You make a judgement call, based on the data you have. And I think if
you want override maintainer decision you need a decent justification,
better than "it is easy to backport" or "we do not know if someone might
use it".

> I don't think we can do any of that because we don't know who uses the
> kernel and what bugs they hit, or don't hit.

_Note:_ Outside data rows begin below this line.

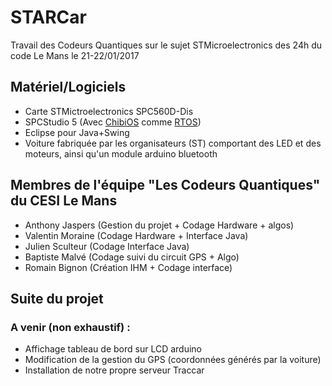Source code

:# STARCar
Travail des Codeurs Quantiques sur le sujet STMicroelectronics des 24h du code Le Mans le 21-22/01/2017

## Matériel/Logiciels

- Carte STMictroelectronics SPC560D-Dis
- SPCStudio 5 (Avec [ChibiOS](http://chibios.org/dokuwiki/doku.php) comme [RTOS](https://fr.wikipedia.org/wiki/Syst%C3%A8me_d'exploitation_temps_r%C3%A9el))
- Eclipse pour Java+Swing
- Voiture fabriquée par les organisateurs (ST) comportant des LED et des moteurs, ainsi qu'un module arduino bluetooth

## Membres de l'équipe "Les Codeurs Quantiques" du CESI Le Mans

- Anthony Jaspers (Gestion du projet + Codage Hardware + algos)
- Valentin Moraine (Codage Hardware + Interface Java)
- Julien Sculteur (Codage Interface Java)
- Baptiste Malvé (Codage suivi du circuit GPS + Algo)
- Romain Bignon (Création IHM + Codage interface)

## Suite du projet

### A venir (non exhaustif) :
- Affichage tableau de bord sur LCD arduino
- Modification de la gestion du GPS (coordonnées générés par la voiture)
- Installation de notre propre serveur Traccar
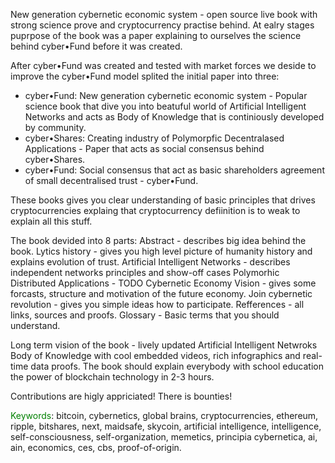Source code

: New generation cybernetic economic system - open source live book with strong science prove and cryptocurrency practise behind.
At ealry stages puprpose of the book was a paper explaining to ourselves the science behind cyber•Fund before it was created.

After cyber•Fund was created and tested with market forces we deside to improve the cyber•Fund model splited the initial paper into three:
- cyber•Fund: New generation cybernetic economic system - Popular science book that dive you into beatuful world of Artificial Intelligent Networks and acts as Body of Knowledge that is continiously developed by community.
- cyber•Shares: Creating industry of Polymorpfic Decentralased Applications - Paper that acts as social consensus behind cyber•Shares.
- cyber•Fund: Social consensus that act as basic shareholders agreement of small decentralised trust - cyber•Fund.

These books gives you clear understanding of basic principles that drives cryptocurrencies explaing that cryptocurrency defiinition is to weak to explain all this stuff.

The book devided into 8 parts:
Abstract - describes big idea behind the book.
Lytics history - gives you high level picture of humanity history and explains evolution of trust.
Artificial Intelligent Networks - describes independent networks principles and show-off cases
Polymorhic Distributed Applications - TODO
Cybernetic Economy Vision - gives some forcasts, structure and motivation of the future economy.
Join cybernetic revolution - gives you simple ideas how to participate.
Refferences - all links, sources and proofs.
Glossary - Basic terms that you should understand.

Long term vision of the book - lively updated Artificial Intelligent Netwroks Body of Knowledge with cool embedded videos, rich infographics and real-time data proofs. The book should explain everybody with school education the power of blockchain technology in 2-3 hours.

Contributions are higly appriciated! There is bounties!

<span style="color:green">Keywords</span>: bitcoin, cybernetics, global brains, cryptocurrencies, ethereum, ripple, bitshares, next, maidsafe, skycoin, artificial intelligence, intelligence, self-consciousness, self-organization, memetics, principia cybernetica, ai, ain, economics, ces, cbs, proof-of-origin.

They should file bugs, report on mailing lists, and so on. If they hit
bugs and do not bother to report them anywhere, it is not our problem.
They need to be part of community.

> This is one of the reasons
> we ask everyone to pick everything, if they don't use whatever code we
> changed they won't be affected at all.

Or there is unexpected behavior change and they are affected. What do
you do if users of atakbd adjusted their userspace for the broken kernel
map? From my POV it is OK-ish to change in new kernel release, but
not in a middle of "stable" series.

> As a trivial example: we run a few kernels with custom configs in
> Microsoft. Can you tell which drivers we use and how many machines use
> them? Us not showing up in git log doesn't mean we don't use something,
> it just means that the stable process works for us.

I can tell you that you are not using atakbd ;)

Look, if we are talking about Microsoft, what are criteria for changes
that are going into "patch tuesday" releases? Is it any random junk that
might land on top of the development tree? Or is it just a bit more
disciplined? Like Release managers looking at the incoming problem
report rates and make a judgement call as to whether pull the fix in or
wait for bigger maintenance release? In ChromeOS land it is the latter.